WHAT IS EXPECTED -
Using the line that contains "- [ ] Check **Deployments** for build logs" as the first line and the last line of the data as the final one, give every line in that range again exactly.

MATERIAL FOR THE TASK -
◇ ◇ ◇ ◇ ◇ ◇ ◇

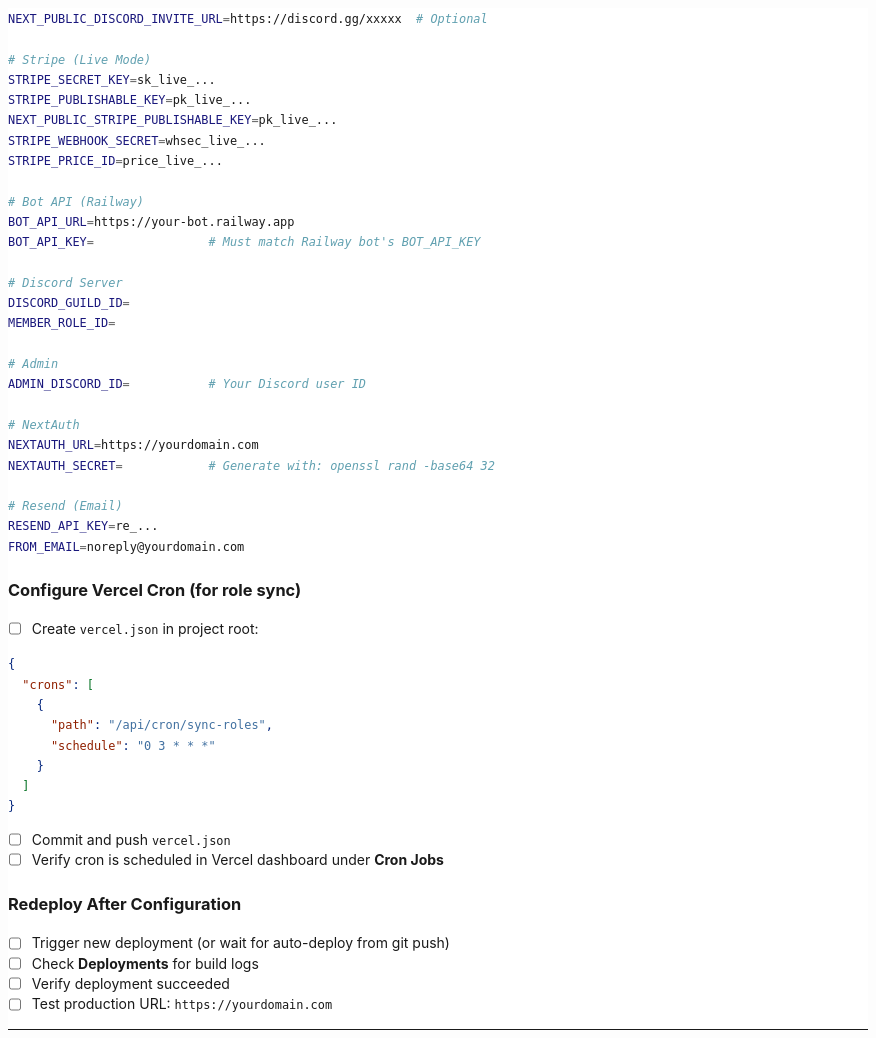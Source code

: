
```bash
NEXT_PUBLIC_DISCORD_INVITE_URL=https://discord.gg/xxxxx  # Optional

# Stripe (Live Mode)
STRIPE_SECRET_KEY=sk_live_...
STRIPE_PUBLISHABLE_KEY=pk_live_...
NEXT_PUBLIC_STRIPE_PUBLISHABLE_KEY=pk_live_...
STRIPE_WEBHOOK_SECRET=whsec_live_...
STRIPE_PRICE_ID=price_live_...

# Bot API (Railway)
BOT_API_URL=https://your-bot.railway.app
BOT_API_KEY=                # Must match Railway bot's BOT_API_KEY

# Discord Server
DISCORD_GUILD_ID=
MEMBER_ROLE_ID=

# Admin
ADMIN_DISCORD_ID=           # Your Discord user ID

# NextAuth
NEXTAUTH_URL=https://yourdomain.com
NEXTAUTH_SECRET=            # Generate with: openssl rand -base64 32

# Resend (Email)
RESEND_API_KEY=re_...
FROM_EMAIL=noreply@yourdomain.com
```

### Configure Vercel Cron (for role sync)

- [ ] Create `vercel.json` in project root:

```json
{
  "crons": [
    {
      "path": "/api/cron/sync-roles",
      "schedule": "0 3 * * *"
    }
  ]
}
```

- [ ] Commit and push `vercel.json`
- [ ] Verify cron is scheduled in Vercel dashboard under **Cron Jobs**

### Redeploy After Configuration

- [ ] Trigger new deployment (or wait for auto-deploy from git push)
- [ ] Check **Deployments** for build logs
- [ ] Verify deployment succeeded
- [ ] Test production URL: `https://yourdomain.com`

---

◇ ◇ ◇ ◇ ◇ ◇ ◇

COMPLETED TASK -
- [ ] Check **Deployments** for build logs
- [ ] Verify deployment succeeded
- [ ] Test production URL: `https://yourdomain.com`

---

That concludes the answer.